Economic Benefits estimate:
- Local economic boost: €52.2 million annually.
- Environmental savings: Let’s assume a conservative environmental savings (in terms of avoided fines, reduced healthcare costs due to better air quality, and other related factors) of €2 million annually.
- Savings to neighboring hospitals: Reduced patient loads might mean fewer complications from overcrowding, more efficient operations, and better patient outcomes. Let’s conservatively estimate a saving of €5 million annually.
- Healthier workdays/saved lives: This is tricky without detailed epidemiological data. However, for our model, let’s estimate the combined economic benefits of healthier workdays and saved lives at €10 million annually.

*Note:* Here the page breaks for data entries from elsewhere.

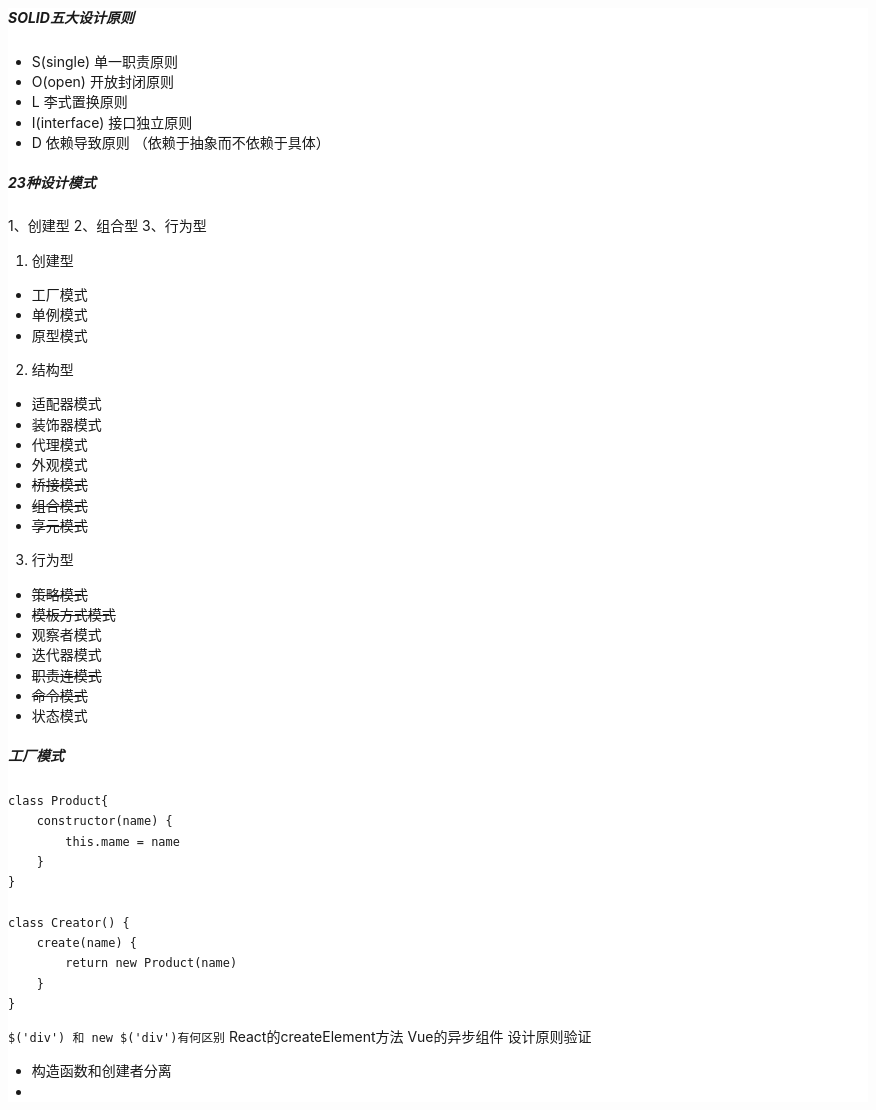 ##### SOLID五大设计原则
- S(single) 单一职责原则
- O(open) 开放封闭原则 
- L      李式置换原则
- I(interface) 接口独立原则
- D   依赖导致原则   （依赖于抽象而不依赖于具体）

##### 23种设计模式
1、创建型 2、组合型 3、行为型

1. 创建型
 - 工厂模式
 - 单例模式
 - 原型模式

2. 结构型
- 适配器模式
- 装饰器模式
- 代理模式
- 外观模式
- ~~桥接模式~~
- ~~组合模式~~
- ~~享元模式~~

3. 行为型
 - ~~策略模式~~
 - ~~模板方式模式~~
 - 观察者模式
 - 迭代器模式
 - ~~职责连模式~~
 - ~~命令模式~~
 - 状态模式


##### 工厂模式
```
class Product{
	constructor(name) {
		this.mame = name
	}
}

class Creator() {
	create(name) {
		return new Product(name)
	}
}
```
`$('div') 和 new $('div')有何区别`
React的createElement方法
Vue的异步组件
设计原则验证
- 构造函数和创建者分离
- 
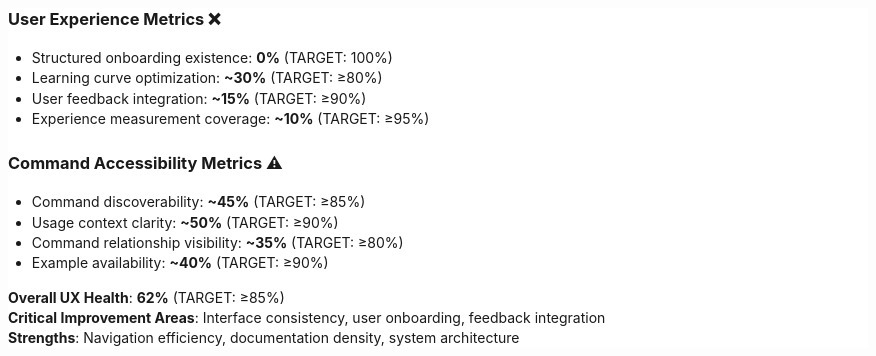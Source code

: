 ### **User Experience Metrics** ❌
- Structured onboarding existence: **0%** (TARGET: 100%)
- Learning curve optimization: **~30%** (TARGET: ≥80%)
- User feedback integration: **~15%** (TARGET: ≥90%)
- Experience measurement coverage: **~10%** (TARGET: ≥95%)

### **Command Accessibility Metrics** ⚠️
- Command discoverability: **~45%** (TARGET: ≥85%)
- Usage context clarity: **~50%** (TARGET: ≥90%)
- Command relationship visibility: **~35%** (TARGET: ≥80%)
- Example availability: **~40%** (TARGET: ≥90%)

**Overall UX Health**: **62%** (TARGET: ≥85%)  
**Critical Improvement Areas**: Interface consistency, user onboarding, feedback integration  
**Strengths**: Navigation efficiency, documentation density, system architecture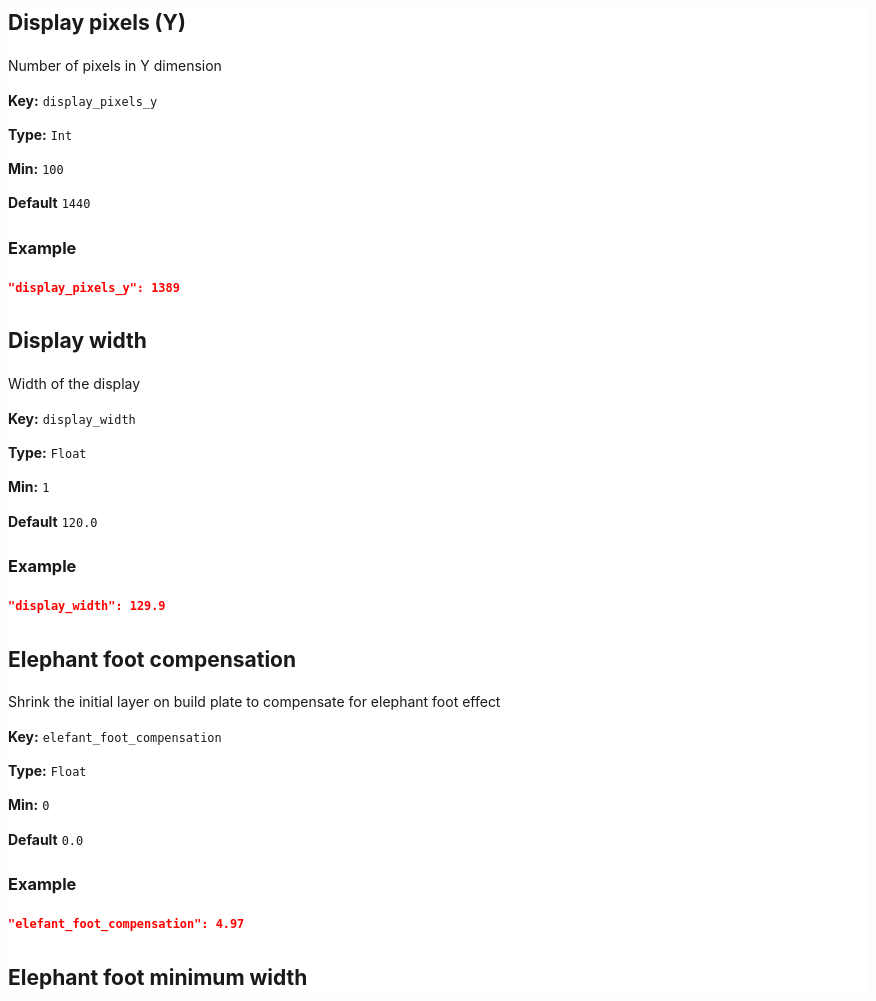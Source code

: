 
## Display pixels (Y)

Number of pixels in Y dimension

**Key:** `display_pixels_y`

**Type:** `Int`

**Min:** `100`

**Default** `1440`

### Example

```json
"display_pixels_y": 1389
```


## Display width

Width of the display

**Key:** `display_width`

**Type:** `Float`

**Min:** `1`

**Default** `120.0`

### Example

```json
"display_width": 129.9
```


## Elephant foot compensation

Shrink the initial layer on build plate to compensate for elephant foot effect

**Key:** `elefant_foot_compensation`

**Type:** `Float`

**Min:** `0`

**Default** `0.0`

### Example

```json
"elefant_foot_compensation": 4.97
```


## Elephant foot minimum width
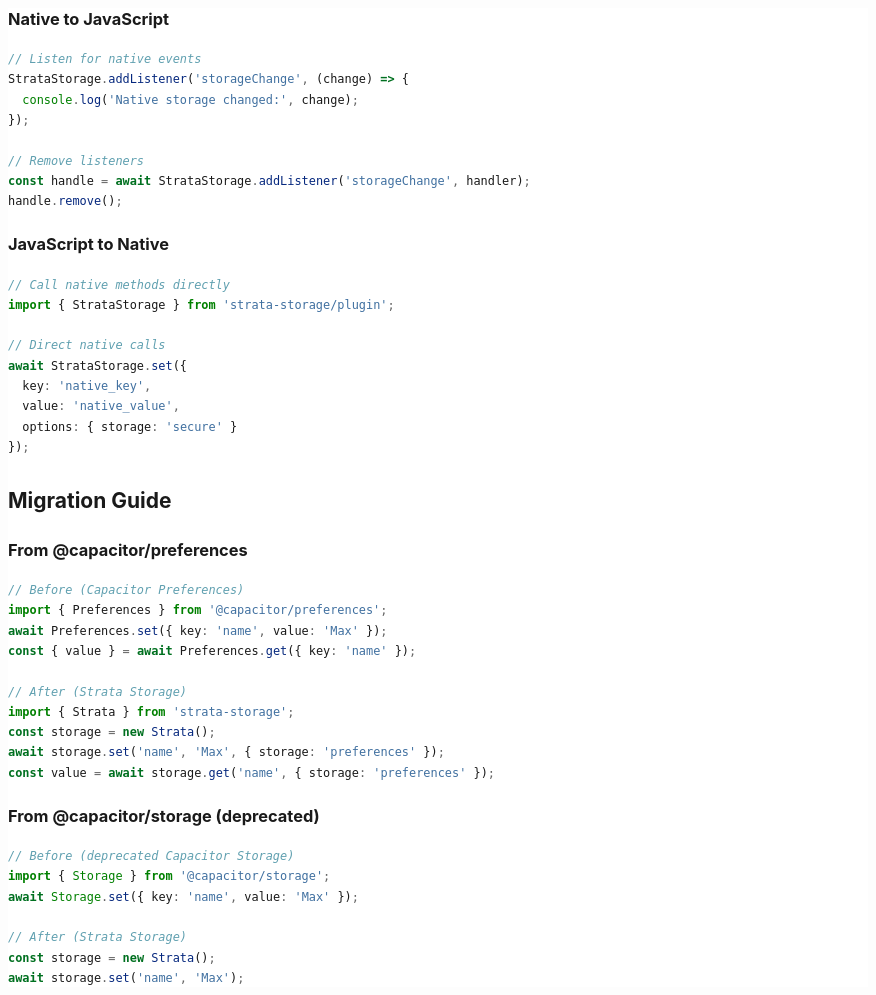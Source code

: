 ### Native to JavaScript

```typescript
// Listen for native events
StrataStorage.addListener('storageChange', (change) => {
  console.log('Native storage changed:', change);
});

// Remove listeners
const handle = await StrataStorage.addListener('storageChange', handler);
handle.remove();
```

### JavaScript to Native

```typescript
// Call native methods directly
import { StrataStorage } from 'strata-storage/plugin';

// Direct native calls
await StrataStorage.set({
  key: 'native_key',
  value: 'native_value',
  options: { storage: 'secure' }
});
```

## Migration Guide

### From @capacitor/preferences

```typescript
// Before (Capacitor Preferences)
import { Preferences } from '@capacitor/preferences';
await Preferences.set({ key: 'name', value: 'Max' });
const { value } = await Preferences.get({ key: 'name' });

// After (Strata Storage)
import { Strata } from 'strata-storage';
const storage = new Strata();
await storage.set('name', 'Max', { storage: 'preferences' });
const value = await storage.get('name', { storage: 'preferences' });
```

### From @capacitor/storage (deprecated)

```typescript
// Before (deprecated Capacitor Storage)
import { Storage } from '@capacitor/storage';
await Storage.set({ key: 'name', value: 'Max' });

// After (Strata Storage)
const storage = new Strata();
await storage.set('name', 'Max');
```
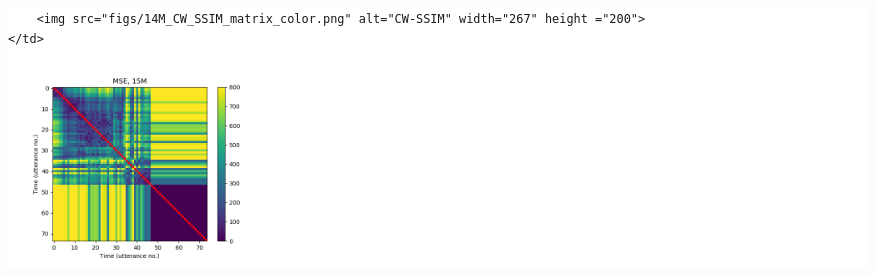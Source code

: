         <img src="figs/14M_CW_SSIM_matrix_color.png" alt="CW-SSIM" width="267" height ="200">
    </td>
</tr>
<tr>
    <td>
        <img src="figs/15M_MSE_matrix_color.png"  alt="MSE" width="267" height ="200" >
    </td>
    <td>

This totals an additional benefit of €69.2 million annually.
Net Present Value (NPV) Calculation Over 20 Years: Given the total benefits (direct economic benefit, environmental savings, neighboring hospital savings, and health-related economic benefits) of €69.2 million annually, here are approximate yearly net values:
- Average Case Annual Net (Benefits - Costs): €69.2M - €29.5M = €39.7M
- Best Case: 10% higher benefits and 10% lower costs: €76.12M - €26.55M = €49.57M
- Worst Case: 10% lower benefits and 10% higher costs: €62.28M - €32.45M = €29.83M
NPV table (truncated):
Year | Discount Factor (5%) | Best Case (€) | Average Case (€) | Worst Case (€) |
---|---|---|---|---|
1 | 0.9524 | €49.57M * 0.9524 = €47.25M | €39.7M * 0.9524 = €37.8M | €29.83M * 0.9524 = €28.4M |
2 | 0.9070 | €49.57M * 0.9070 = €44.95M | €39.7M * 0.9070 = €36M | €29.83M * 0.9070 = €27.05M |
3 | 0.8638 | €49.57M * 0.8638 = €42.8M | €39.7M * 0.8638 = €34.3M | €29.83M * 0.8638 = €25.8M |
… | … | … | … | … |
20 | 0.3769 | €49.57M * 0.3769 = €18.7M | €39.7M * 0.3769 = €15M | €29.83M * 0.3769 = €11.2M |
Summing up all the values for each scenario over the 20-year period yields the following NPV:
- Best Case NPV: €599M - €80M = €519m
- Average Case NPV: €479M - €80M = €399m
- Worst Case NPV: €361M - €80M = €280m
Conclusion:
The establishment of a new hospital in the region addresses a critical healthcare gap while offering numerous direct and indirect benefits. While there are significant costs associated, the multifaceted economic and non-economic returns make a compelling case for its establishment. The Cost Benefit Analysis yields a large benefit in all cases, leaving plenty of space to flex costs and benefits while still achieving a social economic benefit overall.
This report provides a preliminary overview, and a more detailed feasibility study, incorporating more granular data and comprehensive analyses, is recommended to provide a definitive roadmap.
Nevertheless it is to be expected than any further analysis will reach a similarly positive outcome. Therefore the best course of action would be to begin planning as soon as possible and to progress the project as soon as the requisite funding is allocated.
In summation, the provision of a new hospital facility in Ballina, Mayo, holds great promise for the community. By addressing the existing healthcare gap, improving accessibility, and providing a comprehensive range of services, the proposed hospital will significantly enhance the quality of healthcare in the region. With its strong financial viability and numerous benefits to the community, we are confident in the success of this project. We recommend moving forward with the necessary steps to bring this vision to reality, ensuring a brighter and healthier future for the residents of Ballina and its surrounding areas.